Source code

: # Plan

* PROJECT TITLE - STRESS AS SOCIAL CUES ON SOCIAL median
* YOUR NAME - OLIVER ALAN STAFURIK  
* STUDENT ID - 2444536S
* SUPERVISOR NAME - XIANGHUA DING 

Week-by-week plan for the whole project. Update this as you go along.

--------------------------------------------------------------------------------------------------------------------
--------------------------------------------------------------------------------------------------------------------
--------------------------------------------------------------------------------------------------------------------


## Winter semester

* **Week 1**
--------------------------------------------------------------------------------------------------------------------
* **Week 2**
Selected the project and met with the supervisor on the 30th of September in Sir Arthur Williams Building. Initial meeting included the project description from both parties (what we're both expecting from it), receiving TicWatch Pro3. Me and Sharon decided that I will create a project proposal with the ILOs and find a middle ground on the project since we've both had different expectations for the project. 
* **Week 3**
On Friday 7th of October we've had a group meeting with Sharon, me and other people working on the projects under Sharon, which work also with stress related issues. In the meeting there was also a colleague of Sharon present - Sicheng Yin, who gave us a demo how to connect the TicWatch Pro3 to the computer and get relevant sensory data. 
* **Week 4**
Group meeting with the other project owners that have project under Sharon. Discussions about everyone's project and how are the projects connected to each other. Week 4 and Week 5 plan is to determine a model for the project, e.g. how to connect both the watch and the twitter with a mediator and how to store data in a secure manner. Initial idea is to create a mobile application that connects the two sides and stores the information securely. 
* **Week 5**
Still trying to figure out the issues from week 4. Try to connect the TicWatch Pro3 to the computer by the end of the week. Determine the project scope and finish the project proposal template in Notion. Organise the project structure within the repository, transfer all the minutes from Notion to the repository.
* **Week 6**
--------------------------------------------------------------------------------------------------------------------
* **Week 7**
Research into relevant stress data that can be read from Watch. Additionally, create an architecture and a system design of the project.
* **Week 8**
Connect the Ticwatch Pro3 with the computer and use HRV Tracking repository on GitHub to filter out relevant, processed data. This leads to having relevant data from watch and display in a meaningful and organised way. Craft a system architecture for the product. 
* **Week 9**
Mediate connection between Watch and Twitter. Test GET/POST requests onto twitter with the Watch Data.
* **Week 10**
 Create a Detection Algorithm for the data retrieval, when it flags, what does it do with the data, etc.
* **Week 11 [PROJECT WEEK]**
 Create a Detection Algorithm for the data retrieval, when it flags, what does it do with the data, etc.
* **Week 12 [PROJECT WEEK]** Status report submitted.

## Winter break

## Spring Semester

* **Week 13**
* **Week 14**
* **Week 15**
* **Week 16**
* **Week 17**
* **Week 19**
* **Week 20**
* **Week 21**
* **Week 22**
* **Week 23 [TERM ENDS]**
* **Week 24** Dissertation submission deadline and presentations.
● ● ●
**To do:**
Top to bottom, set down the entries above word for word.

**Written response:**
Source code

: # Plan

* PROJECT TITLE - STRESS AS SOCIAL CUES ON SOCIAL median
* YOUR NAME - OLIVER ALAN STAFURIK  
* STUDENT ID - 2444536S
* SUPERVISOR NAME - XIANGHUA DING 

Week-by-week plan for the whole project. Update this as you go along.

--------------------------------------------------------------------------------------------------------------------
--------------------------------------------------------------------------------------------------------------------
--------------------------------------------------------------------------------------------------------------------


## Winter semester

* **Week 1**
--------------------------------------------------------------------------------------------------------------------
* **Week 2**
Selected the project and met with the supervisor on the 30th of September in Sir Arthur Williams Building. Initial meeting included the project description from both parties (what we're both expecting from it), receiving TicWatch Pro3. Me and Sharon decided that I will create a project proposal with the ILOs and find a middle ground on the project since we've both had different expectations for the project. 
* **Week 3**
On Friday 7th of October we've had a group meeting with Sharon, me and other people working on the projects under Sharon, which work also with stress related issues. In the meeting there was also a colleague of Sharon present - Sicheng Yin, who gave us a demo how to connect the TicWatch Pro3 to the computer and get relevant sensory data. 
* **Week 4**
Group meeting with the other project owners that have project under Sharon. Discussions about everyone's project and how are the projects connected to each other. Week 4 and Week 5 plan is to determine a model for the project, e.g. how to connect both the watch and the twitter with a mediator and how to store data in a secure manner. Initial idea is to create a mobile application that connects the two sides and stores the information securely. 
* **Week 5**
Still trying to figure out the issues from week 4. Try to connect the TicWatch Pro3 to the computer by the end of the week. Determine the project scope and finish the project proposal template in Notion. Organise the project structure within the repository, transfer all the minutes from Notion to the repository.
* **Week 6**
--------------------------------------------------------------------------------------------------------------------
* **Week 7**
Research into relevant stress data that can be read from Watch. Additionally, create an architecture and a system design of the project.
* **Week 8**
Connect the Ticwatch Pro3 with the computer and use HRV Tracking repository on GitHub to filter out relevant, processed data. This leads to having relevant data from watch and display in a meaningful and organised way. Craft a system architecture for the product. 
* **Week 9**
Mediate connection between Watch and Twitter. Test GET/POST requests onto twitter with the Watch Data.
* **Week 10**
 Create a Detection Algorithm for the data retrieval, when it flags, what does it do with the data, etc.
* **Week 11 [PROJECT WEEK]**
 Create a Detection Algorithm for the data retrieval, when it flags, what does it do with the data, etc.
* **Week 12 [PROJECT WEEK]** Status report submitted.

## Winter break

## Spring Semester

* **Week 13**
* **Week 14**
* **Week 15**
* **Week 16**
* **Week 17**
* **Week 19**
* **Week 20**
* **Week 21**
* **Week 22**
* **Week 23 [TERM ENDS]**
* **Week 24** Dissertation submission deadline and presentations.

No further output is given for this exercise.